Top Articles

Background

The forehead is one of the most gender-defining areas of the face. Many transfeminine patients choose to undergo brow bone reduction as part of facial feminization surgery (FFS) to create a smoother, more feminine appearance.

There are two main ways to perform brow bone reduction:

  • Type 1 (burring technique): The bone over the brow is simply thinned or shaved down. This works best when the brow bone isn’t very thick and the sinus cavity underneath is close to the surface.
  • Type 3 (bone flap technique): The outer layer of the brow bone is temporarily removed, reshaped, and then repositioned. This allows for a greater reduction and is used when the brow bone sticks out more.

Each person’s frontal sinus anatomy (the air spaces inside the forehead) is unique. Because of natural differences between the left and right sides, it’s common for each side to need a slightly different surgical approach.

Case Example

A transfeminine patient came to Dr. Eppley wanting to soften her forehead and lift her brows through an incision placed just along her hairline. From the outside, her brow bones looked symmetrical, but during surgery, the underlying anatomy proved different on each side.

  • On the left side, the bone covering the sinus was thin, so Dr. Eppley used the Type 3 bone flap technique — carefully removing, reshaping, and replacing the bone.
  • On the right side, the bone was thicker, so a Type 1 burring technique was used — the bone was gently thinned down without removing it.

After both sides were sculpted to match, the brow lift was performed. The change was immediately visible: her forehead looked smoother, her brow position higher and softer, and her overall facial balance more feminine.

Discussion

This case shows that even when the forehead looks even on the outside, the bone and sinuses beneath can be quite different. Understanding and adapting to each patient’s unique anatomy ensures the safest and most natural-looking result.

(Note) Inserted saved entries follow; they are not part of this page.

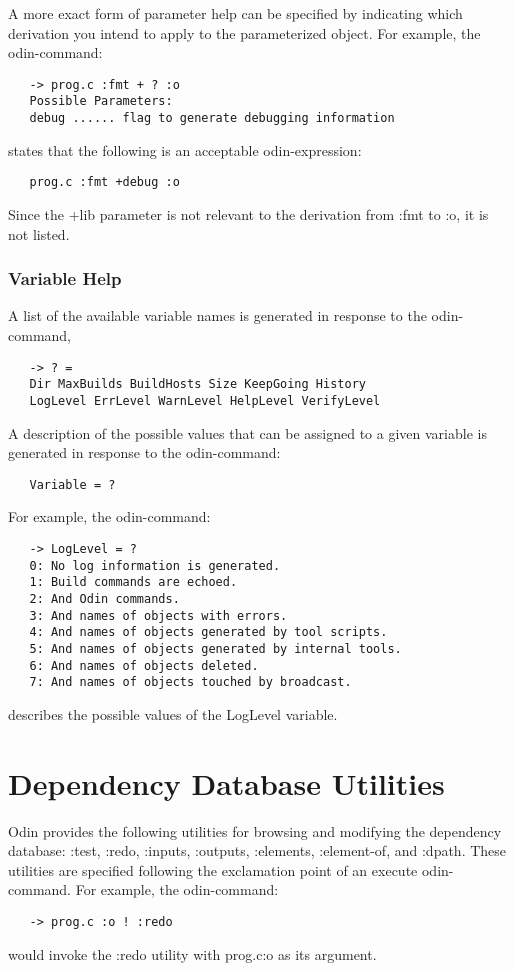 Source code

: A more exact form of parameter help can be specified by indicating
which derivation you intend to apply to the parameterized object.
For example, the odin-command:
\begin{verbatim}
   -> prog.c :fmt + ? :o
   Possible Parameters:
   debug ...... flag to generate debugging information
\end{verbatim}
states that the following is an acceptable odin-expression:
\begin{verbatim}
   prog.c :fmt +debug :o
\end{verbatim}
Since the {\ex +lib} parameter is not relevant to the derivation
from {\ex :fmt} to {\ex :o}, it is not listed.

\subsection{Variable Help}

A list of the available variable names is generated in response
to the odin-command,
\begin{verbatim}
   -> ? =
   Dir MaxBuilds BuildHosts Size KeepGoing History
   LogLevel ErrLevel WarnLevel HelpLevel VerifyLevel
\end{verbatim}
A description of the possible values that can be assigned to a
given variable is generated in response to the odin-command:
\begin{verbatim}
   Variable = ?
\end{verbatim}
For example, the odin-command:
\begin{verbatim}
   -> LogLevel = ?
   0: No log information is generated.
   1: Build commands are echoed.
   2: And Odin commands.
   3: And names of objects with errors.
   4: And names of objects generated by tool scripts.
   5: And names of objects generated by internal tools.
   6: And names of objects deleted.
   7: And names of objects touched by broadcast.
\end{verbatim}
describes the possible values of the {\ex LogLevel} variable.


\appendix


\chapter{Dependency Database Utilities}

Odin provides the following utilities for browsing and
modifying the dependency database:
{\ex :test}, {\ex :redo}, {\ex :inputs}, {\ex :outputs},
{\ex :elements}, {\ex :element-of}, and {\ex :dpath}.
These utilities are specified
following the exclamation point of an execute odin-command.
For example, the odin-command:
\begin{verbatim}
   -> prog.c :o ! :redo
\end{verbatim}
would invoke the {\ex :redo} utility with {\ex prog.c:o}
as its argument.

The surgical access for a brow bone reduction can be done two basic ways, directly at the frontal hairline or behind the frontal hairline. The choice between the two depends on what other changes to the foerhead are being done if any. In many transfemale brow bone reduction other forehead changes are heing done (frontal hairline advancement, browlift or both) When such comprehensive forehead reshaping is being done the only choice is a direct frontal hairline incision. This is the only incision that can be used for hairline advancement and a convenient one for a browlift as well. In this patient it was not done for a frontal hairline advancement since this was not needed. Rather it was done to avoid any chance of the hairline moving back from a browlift as well as to avoid a long coronal scalp scar. The healing of the frontal hairline scar made it barely perceptible even at just 6 weeks after surgery.

Key Takeaways

? Every patient’s forehead anatomy is different — one side may require a different approach than the other.
? Both Type 1 (burring) and Type 3 (bone flap) techniques can be combined in the same surgery.
? The result is a smoother, softer, more feminine forehead contour.